Nel 2014 l'artista lussemburghese Deborah de Robertis ha messo in atto una performance provocatoria nella stessa posizione di fonte all'Origine del mondo di Gustave Courbet. L'hanno arrestata. Poi ha posato nuda davanti all'Olympia di Manet, sempre al Musée d' Orsay.

L'hanno arrestata ancora. Il suo punto era proprio sollevare la domanda: perché una rappresentazione del corpo umano è definita arte e un'altra è pornografia e considerata un atto osceno?

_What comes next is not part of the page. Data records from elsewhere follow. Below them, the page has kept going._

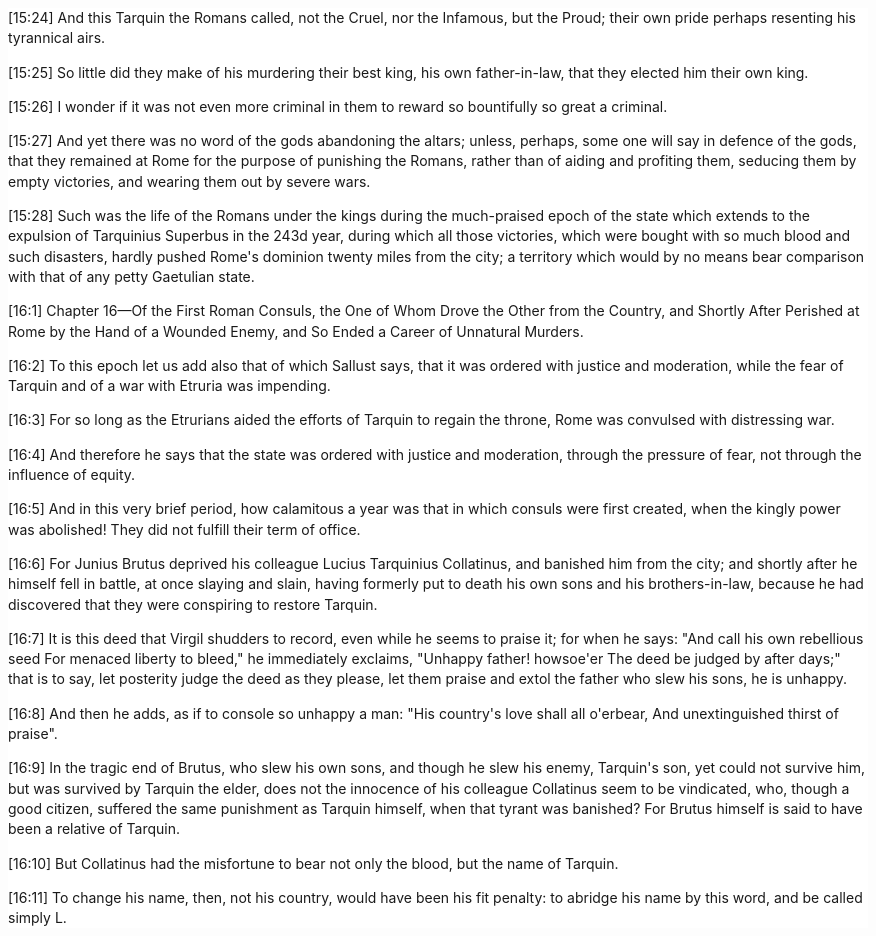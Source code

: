 [15:24] And this Tarquin the Romans called, not the Cruel, nor the Infamous, but the Proud; their own pride perhaps resenting his tyrannical airs.

[15:25] So little did they make of his murdering their best king, his own father-in-law, that they elected him their own king.

[15:26] I wonder if it was not even more criminal in them to reward so bountifully so great a criminal.

[15:27] And yet there was no word of the gods abandoning the altars; unless, perhaps, some one will say in defence of the gods, that they remained at Rome for the purpose of punishing the Romans, rather than of aiding and profiting them, seducing them by empty victories, and wearing them out by severe wars.

[15:28] Such was the life of the Romans under the kings during the much-praised epoch of the state which extends to the expulsion of Tarquinius Superbus in the 243d year, during which all those victories, which were bought with so much blood and such disasters, hardly pushed Rome's dominion twenty miles from the city; a territory which would by no means bear comparison with that of any petty Gaetulian state.

[16:1] Chapter 16—Of the First Roman Consuls, the One of Whom Drove the Other from the Country, and Shortly After Perished at Rome by the Hand of a Wounded Enemy, and So Ended a Career of Unnatural Murders.

[16:2] To this epoch let us add also that of which Sallust says, that it was ordered with justice and moderation, while the fear of Tarquin and of a war with Etruria was impending.

[16:3] For so long as the Etrurians aided the efforts of Tarquin to regain the throne, Rome was convulsed with distressing war.

[16:4] And therefore he says that the state was ordered with justice and moderation, through the pressure of fear, not through the influence of equity.

[16:5] And in this very brief period, how calamitous a year was that in which consuls were first created, when the kingly power was abolished! They did not fulfill their term of office.

[16:6] For Junius Brutus deprived his colleague Lucius Tarquinius Collatinus, and banished him from the city; and shortly after he himself fell in battle, at once slaying and slain, having formerly put to death his own sons and his brothers-in-law, because he had discovered that they were conspiring to restore Tarquin.

[16:7] It is this deed that Virgil shudders to record, even while he seems to praise it; for when he says:  "And call his own rebellious seed  For menaced liberty to bleed,"  he immediately exclaims,  "Unhappy father! howsoe'er  The deed be judged by after days;"  that is to say, let posterity judge the deed as they please, let them praise and extol the father who slew his sons, he is unhappy.

[16:8] And then he adds, as if to console so unhappy a man:  "His country's love shall all o'erbear,  And unextinguished thirst of praise".

[16:9] In the tragic end of Brutus, who slew his own sons, and though he slew his enemy, Tarquin's son, yet could not survive him, but was survived by Tarquin the elder, does not the innocence of his colleague Collatinus seem to be vindicated, who, though a good citizen, suffered the same punishment as Tarquin himself, when that tyrant was banished? For Brutus himself is said to have been a relative of Tarquin.

[16:10] But Collatinus had the misfortune to bear not only the blood, but the name of Tarquin.

[16:11] To change his name, then, not his country, would have been his fit penalty: to abridge his name by this word, and be called simply L.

Una posizione equilibrata e condivisibile è quella della classicista inglese per antonomasia Mary Beard, che sul tema ha tenuto anche una serie tv dal titolo Shock of the Nude. Nel programma ha esplorato i modi in cui gli artisti maschi hanno giustificato l'esistenza dei nudi femminili nelle loro opere. Quello che stiamo guardando è arte o pornografia?, si chiedeva.

«Questa è una domanda complicata e chiunque pensi di conoscere la risposta dovrebbe riflettere attentamente» avverte la Beard. «La mia linea personale è che il confine tra arte e pornogafia è scivoloso. Il punto è che dobbiamo vedere il passato con gli occhi del passato e non con i nostri».